En 1931, s’ouvre à Vincennes l’Exposition coloniale internationale avec en son centre le palais des colonies (focus 2) (toujours visible aujourd’hui Porte Dorée). Plus de cinq cents Africains et une centaine de Caribéens y participent. Trente-quatre millions de tickets sont vendus, ce qui en fait la plus importante manifestation de l’entre-deux-guerres en Europe. En opposition, les surréalistes organisent avec la CGTU une contre exposition La vérité sur les colonies et rédigent un tract appelant au boycott — « Ne visitez pas l’Exposition coloniale » — afin de protester contre les massacres coloniaux. Cependant, la culture noire trouve d’autres moyens de s’affirmer. Paris devient ainsi le lieu de la « pensée noire » avec la création de revues et salons comme celui de Paulette Nardal, première femme martiniquaise à étudier à la Sorbonne. Simultanément, le jazz, la biguine et les rythmes afrocubains s’imposent dans les cabarets de la capitale et en régions.

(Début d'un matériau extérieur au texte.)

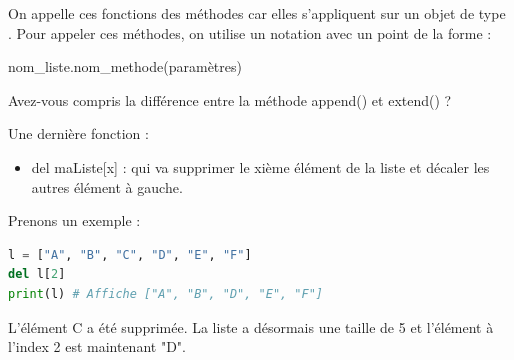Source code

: \begin{Astuce}
On appelle ces fonctions des méthodes car elles s'appliquent sur un objet de type . Pour appeler ces méthodes, on utilise un notation avec un point de la forme :
\begin{center}
nom\_liste.nom\_methode(paramètres) 
\end{center}
\end{Astuce}



\begin{Comprendre}
    Avez-vous compris la différence entre la méthode append() et extend() ?
    \vspace{1cm}
\end{Comprendre}

Une dernière fonction :
\begin{itemize}
    \item del maListe[x] : qui va supprimer le xième élément de la liste et décaler les autres élément à gauche.
\end{itemize}
Prenons un exemple :
\begin{lstlisting}[style=pythonstyle, language=python]
l = ["A", "B", "C", "D", "E", "F"]
del l[2]
print(l) # Affiche ["A", "B", "D", "E", "F"]
\end{lstlisting}
L'élément C a été supprimée. La liste a désormais une taille de 5 et l'élément à l'index 2 est maintenant "D".


\newpage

Cette « présence exotique » déclenche une négrophobie alimentée par la presse. Le monde du sport ne semble toutefois pas touché par ce phénomène. Le boxeur afro-américain Panama Al Brown devient, en effet, une figure populaire et Raoul Diagne est le premier Afro-Guyanais à être sélectionné en équipe nationale de football en 1931. Dès 1935, à Paris, la valorisation de la culture noire marque la naissance d’un discours autour de la Négritude. Par ailleurs, après Henry Lémery, sous-secrétaire d’État aux Transports maritimes pendant la Grande Guerre, les années 30 voient plusieurs hommes politiques afro-antillais occuper le poste de sous-secrétaire d’État aux Colonies : Alcide Delmont (1929), Auguste Brunet et Blaise Diagne (1931) ou Gratien Candace (1932). Par la suite, un rapprochement se fait entre les élites noires et les partis de gauche, les unissant au Front Populaire en 1936. Gaston Monnerville devient sous-secrétaire d’État aux Colonies en 1937 et l’Antillais Gratien Candace (focus 1) est élu vice-président de la Chambre des députés en 1938, signes d’une « intégration » visible dans les structures de la République. Toutefois, face à la menace grandissante d’une nouvelle guerre, ni l’intelligentsia parisienne ni l’opinion publique ne sont disposées à écouter les revendications d’une nouvelle pensée noire et la demande d’égalité politique.

 

Gratien Candace (1873-1953)

Gratien Candace est un homme politique, élu député de la Guadeloupe en 1912. Il développe des compétences multiples et reconnues qui le conduisent aux plus hautes responsabilités gouvernementales. Sous-secrétaire d’État aux Colonies en 1932-1933 dans les cabinets de centre gauche d’Édouard Herriot puis de Joseph Paul-Boncour, il est élu vice-président de la Chambre des députés entre 1938 et 1939. Gratien Candace est perçu comme un représentant de l’empire français au moment de son apogée, tout en étant très actif dans la réflexion sur l’empire colonial et dans le mouvement panafricain. Il sera de ceux qui soutiendront le régime sous Vichy.

Le Palais des colonies

Le palais de la Porte dorée est l’un des rares vestiges de l’Exposition coloniale internationale de 1931. Sa construction débute en 1928, sous le patronage de Gaston Doumergue, président de la République française. Pendant l’Exposition, ce bâtiment de 16 000 m2 prend le nom de palais des Colonies et devient par la suite le musée des Colonies, avant d’être transformé, dans les années 60, en musée des Arts africains et océaniens (MAAO). La Cité nationale de l’histoire de l’immigration (CNHI) s’installe en 2007 dans cet édifice colonial déclenchant alors une vive polémique, accentuée par sa non-inauguration par le gouvernement français.